Seit Anfang April ist die Teestube Jona in der Gutleutstraße 121 untergebracht. Zuvor war die Einrichtung über 30 Jahre in der Pforzheimer Straße beheimatet.

Die Teestube Jona zählt zu den ältesten Einrichtungen für Menschen in schwierigen Lebenssituationen im Bahnhofsviertel. Sie wurde 1983 vom Verein Trägergruppe Bahnhofsviertel gegründet und hat vor allem in den Wochenend- und Abendstunden geöffnet, wenn es draußen dunkel und ungemütlich wird. Viele Besucher kommen für einen Kaffee zusammen und treffen Bekannte auf einen Plausch. Sie können beraten lassen, ihre Wäsche waschen, kochen und kostenlos Computer und WLAN nutzen.

Die Sozialarbeiter begleiten und unterstützen dort wohnungslose, psychisch kranke, suchtmittelabhängige und arbeitslose Menschen. Ziel der Beratungsgespräche ist es, Ratsuchende zu befähigen, das eigene Überleben selbstständig zu sichern und neue Perspektiven sinnvoller sozialer Existenz zu entwickeln. Der Trägerverein sucht immer wieder Ehrenamtliche, deren Aufgaben von Vorstandstätigkeiten über eigene Projekte bis hin zu Tätigkeiten im „offenen Treff“, dem Café, reichen.

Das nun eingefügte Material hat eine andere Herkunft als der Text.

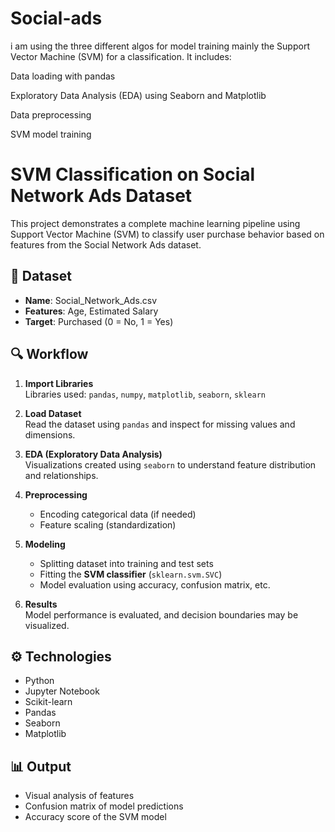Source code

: # Social-ads

 i am using the three different algos for model training mainly the Support Vector Machine (SVM) for a classification. It includes:

Data loading with pandas

Exploratory Data Analysis (EDA) using Seaborn and Matplotlib

Data preprocessing

SVM model training


# SVM Classification on Social Network Ads Dataset

This project demonstrates a complete machine learning pipeline using Support Vector Machine (SVM) to classify user purchase behavior based on features from the Social Network Ads dataset.

## 📁 Dataset

- **Name**: Social_Network_Ads.csv
- **Features**: Age, Estimated Salary
- **Target**: Purchased (0 = No, 1 = Yes)

## 🔍 Workflow

1. **Import Libraries**  
   Libraries used: `pandas`, `numpy`, `matplotlib`, `seaborn`, `sklearn`

2. **Load Dataset**  
   Read the dataset using `pandas` and inspect for missing values and dimensions.

3. **EDA (Exploratory Data Analysis)**  
   Visualizations created using `seaborn` to understand feature distribution and relationships.

4. **Preprocessing**  
   - Encoding categorical data (if needed)
   - Feature scaling (standardization)

5. **Modeling**  
   - Splitting dataset into training and test sets
   - Fitting the **SVM classifier** (`sklearn.svm.SVC`)
   - Model evaluation using accuracy, confusion matrix, etc.

6. **Results**  
   Model performance is evaluated, and decision boundaries may be visualized.

## ⚙️ Technologies

- Python
- Jupyter Notebook
- Scikit-learn
- Pandas
- Seaborn
- Matplotlib

## 📊 Output

- Visual analysis of features
- Confusion matrix of model predictions
- Accuracy score of the SVM model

Gerade für das Café benötigt der Verein Mithilfe. Die Aufgaben bestehen überwiegend aus leichten Servicetätigkeiten und Dingen, die sich aus dem direkten Kontakten mit den Besuchern ergeben, wie zum Beispiel das Raussuchen neuer Kleidung aus der Kleiderkammer. Die Öffnungszeiten des Cafés liegen in den Abendstunden und am Wochenende (donnerstags bis montags von 16 bis 21 Uhr).

Die Arbeit wird durch Gelder des Landeswohlfahrtsverbandes, der Stadt Frankfurt, durch private Spenden und Bußgeldzuweisungen der Justizbehörden finanziert.